**DATASET**:
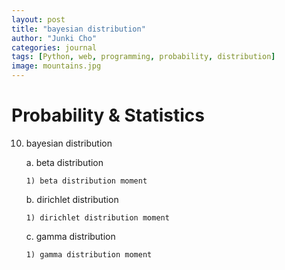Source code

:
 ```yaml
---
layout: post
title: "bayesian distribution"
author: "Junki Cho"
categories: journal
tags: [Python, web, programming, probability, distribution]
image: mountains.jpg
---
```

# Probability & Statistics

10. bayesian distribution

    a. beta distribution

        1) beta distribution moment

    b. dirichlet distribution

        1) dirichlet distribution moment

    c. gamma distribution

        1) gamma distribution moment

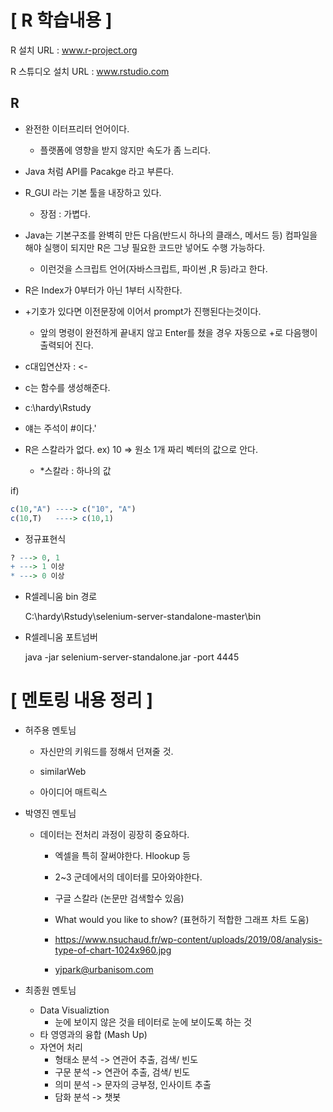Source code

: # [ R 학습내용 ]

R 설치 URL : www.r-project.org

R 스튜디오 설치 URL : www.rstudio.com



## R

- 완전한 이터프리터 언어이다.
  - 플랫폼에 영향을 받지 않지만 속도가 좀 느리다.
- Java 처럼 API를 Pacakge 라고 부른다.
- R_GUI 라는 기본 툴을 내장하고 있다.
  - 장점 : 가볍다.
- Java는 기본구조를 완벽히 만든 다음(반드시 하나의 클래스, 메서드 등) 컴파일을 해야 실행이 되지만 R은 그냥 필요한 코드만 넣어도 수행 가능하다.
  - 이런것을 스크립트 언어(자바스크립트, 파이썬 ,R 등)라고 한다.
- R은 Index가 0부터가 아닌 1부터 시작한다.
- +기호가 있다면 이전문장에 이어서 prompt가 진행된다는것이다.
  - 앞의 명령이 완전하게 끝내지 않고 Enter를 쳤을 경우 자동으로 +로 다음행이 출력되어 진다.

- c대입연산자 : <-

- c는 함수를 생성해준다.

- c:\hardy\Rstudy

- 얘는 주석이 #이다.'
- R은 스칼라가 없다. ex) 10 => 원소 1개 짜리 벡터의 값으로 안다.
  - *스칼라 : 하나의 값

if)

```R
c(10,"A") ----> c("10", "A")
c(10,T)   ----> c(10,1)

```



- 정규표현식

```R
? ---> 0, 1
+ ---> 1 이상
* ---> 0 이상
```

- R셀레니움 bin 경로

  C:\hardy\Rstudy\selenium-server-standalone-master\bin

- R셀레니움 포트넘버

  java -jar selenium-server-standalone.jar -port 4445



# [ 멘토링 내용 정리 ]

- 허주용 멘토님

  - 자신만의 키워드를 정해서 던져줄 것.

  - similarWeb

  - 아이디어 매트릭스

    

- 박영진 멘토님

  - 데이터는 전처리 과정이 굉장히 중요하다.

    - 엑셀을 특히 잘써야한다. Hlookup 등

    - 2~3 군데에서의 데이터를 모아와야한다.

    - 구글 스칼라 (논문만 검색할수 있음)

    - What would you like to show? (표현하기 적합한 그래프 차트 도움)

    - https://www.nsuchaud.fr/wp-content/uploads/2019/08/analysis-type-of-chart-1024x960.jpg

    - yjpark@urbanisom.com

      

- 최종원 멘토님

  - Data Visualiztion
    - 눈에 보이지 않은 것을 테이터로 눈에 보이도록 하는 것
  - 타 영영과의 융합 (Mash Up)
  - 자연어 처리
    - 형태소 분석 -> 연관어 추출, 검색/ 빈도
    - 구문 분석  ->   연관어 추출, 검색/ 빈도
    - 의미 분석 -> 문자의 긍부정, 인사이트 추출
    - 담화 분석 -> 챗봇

**EXERCISE BRIEF**:
The required output is every line above that contains the string "distribution".

**RESPONSE BELOW**:
title: "bayesian distribution"
tags: [Python, web, programming, probability, distribution]
10. bayesian distribution
    a. beta distribution
        1) beta distribution moment
    b. dirichlet distribution
        1) dirichlet distribution moment
    c. gamma distribution
        1) gamma distribution moment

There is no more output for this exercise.